Nos gobierna una idea de la humanidad basada en el resentimiento, en la lógica insana del furor y el castigo. Y lo que más debería hacernos pensar es que ese mal no es nuevo. Cuando yo tenía cinco años, hace medio siglo, nos decían que Colombia sería un paraíso en cuanto se diera de baja a Desquite y a Sangrenegra, los bandoleros que asolaban los campos. Yo mismo fui testigo del vuelo de los helicópteros que llegaban al norte del Tolima a pacificar la región. Hace veinticinco años me estremecía ver en fotografías de la prensa cómo sacaban cerca de Bogotá pendiendo de helicópteros los cadáveres de los guerrilleros dados de baja, o cómo hacían la exposición de sus cuerpos como de piezas de cacería. Hace veinte años sabíamos que bastaba eliminar a Rodríguez Gacha y a Pablo Escobar para que Colombia descansara por fin.

Hoy nos dicen que la guerra en los campos está terminando, pero que todos los días nacen nuevas bandas de delincuentes en las ciudades. Ahora se llaman «Los chicos malos», «Los falsos», «Los aguacates», «Los Simpson», «Los triana», «Los chachos». 145 bandas en Medellín, 44 en Cali, muchísimas en las otras ciudades, y panfletos amenazantes en 20 departamentos.
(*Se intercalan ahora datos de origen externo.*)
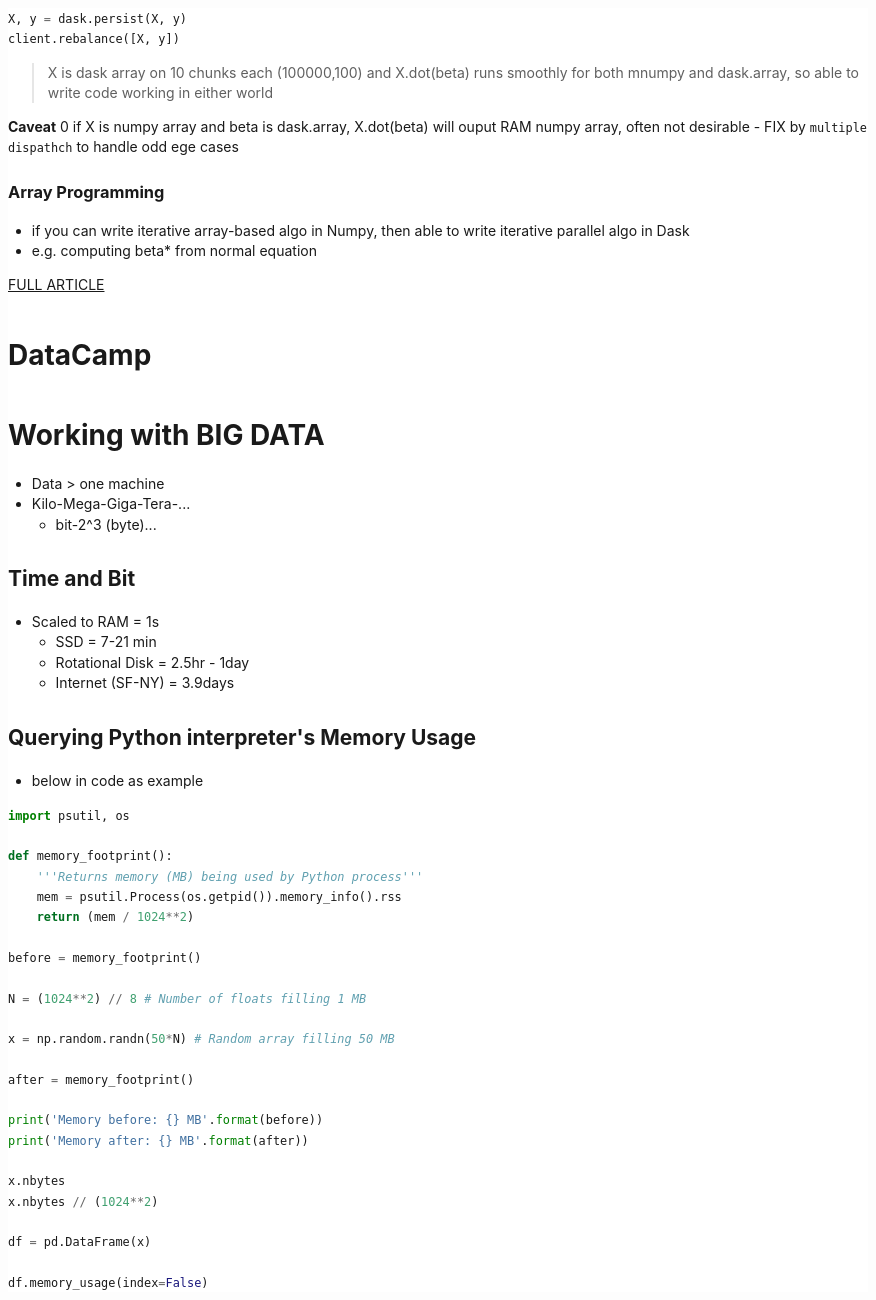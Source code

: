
 ```python
X, y = dask.persist(X, y)
client.rebalance([X, y])
```

> X is dask array on 10 chunks each (100000,100) and X.dot(beta) runs smoothly for both mnumpy and dask.array, so able to write code working in either world

**Caveat** 0 if X is numpy array and beta is dask.array, X.dot(beta) will ouput RAM numpy array, often not desirable - FIX by `multipledispathch` to handle odd ege cases

### Array Programming

- if you can write iterative array-based algo in Numpy, then able to write iterative parallel algo in Dask
- e.g. computing beta* from normal equation

[FULL ARTICLE](http://matthewrocklin.com/blog/work/2017/03/22/dask-glm-1)

# DataCamp <a id="datacamp"></a>

# Working with BIG DATA

- Data > one machine 
- Kilo-Mega-Giga-Tera-...
  - bit-2^3 (byte)...

## Time and Bit

- Scaled to RAM = 1s
  - SSD = 7-21 min
  - Rotational Disk = 2.5hr - 1day
  - Internet (SF-NY) = 3.9days

## Querying Python interpreter's Memory Usage

- below in code as example

```python
import psutil, os

def memory_footprint():
    '''Returns memory (MB) being used by Python process'''
    mem = psutil.Process(os.getpid()).memory_info().rss
    return (mem / 1024**2)

before = memory_footprint()

N = (1024**2) // 8 # Number of floats filling 1 MB

x = np.random.randn(50*N) # Random array filling 50 MB

after = memory_footprint()

print('Memory before: {} MB'.format(before))
print('Memory after: {} MB'.format(after))

x.nbytes
x.nbytes // (1024**2)

df = pd.DataFrame(x)

df.memory_usage(index=False)
```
No es irracional el temor de que, con esta manera absurda de enfrentar el delito sólo por la represión, con estas desmovilizaciones que no parecen estar acompañadas de serios procesos de recuperación de los combatientes, y sin un esfuerzo serio por cambiar la situación de los jóvenes en las barriadas, lo único que estemos haciendo es traer a las ciudades la violencia del campo.

Llegan nuevas oleadas de delincuentes, y empieza a hablarse otra vez de «limpieza social», del terror en los barrios, «toques de queda» dictados por criminales anónimos. Y ¿no era de esperar que fuera así, cuando el Estado no tiene otro lenguaje para los excluidos que el de la violencia y de la guerra? Es urgente que se forme en Colombia una alternativa de civilización que rechace por igual todas las violencias, que no haga de la violencia la única respuesta a las bárbaras consecuencias de la injusticia. Los paños de agua tibia de una legalidad sin justicia no hacen más que demorar el caos que crece, y que puede acabar por arrastrarnos a todos.